● What is expected
Below are entries; count the lines containing the string "html". The answer is that number alone.

[Collected data entries]
= = =

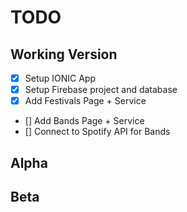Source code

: # TODO

## Working Version

- [x] Setup IONIC App
- [x] Setup Firebase project and database
- [x] Add Festivals Page + Service
- [] Add Bands Page + Service
- [] Connect to Spotify API for Bands

## Alpha

## Beta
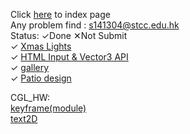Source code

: Click <a href="https://rickylok927.github.io/3W3D_HW/index.html">here</a> to index page
<br>
Any problem find : <a href="s141304@stcc.edu.hk">s141304@stcc.edu.hk</a>
<br>
Status: ✓Done ✕Not Submit
<br>
✓ <a href="https://rickylok927.github.io/3W3D_HW/HW/HW1.html">Xmas Lights</a>
<br>
✓ <a href="https://rickylok927.github.io/3W3D_HW/HW/HW2.html">HTML Input & Vector3 API</a>
<br>
✓ <a href="https://rickylok927.github.io/3W3D_HW/HW/HW3.html">gallery</a>
<br>
✓ <a href="https://rickylok927.github.io/3W3D_HW/HW/HW4.html">Patio design</a>

CGL_HW:
<br>
<a href="https://rickylok927.github.io/3W3D_HW/CGL_HW/module_keyframe/main.html">keyframe(module)</a>
<br>
<a href="https://rickylok927.github.io/3W3D_HW/CGL_HW/text2D/min3/main-3.html">text2D</a>
<br>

= = =

● Result below
7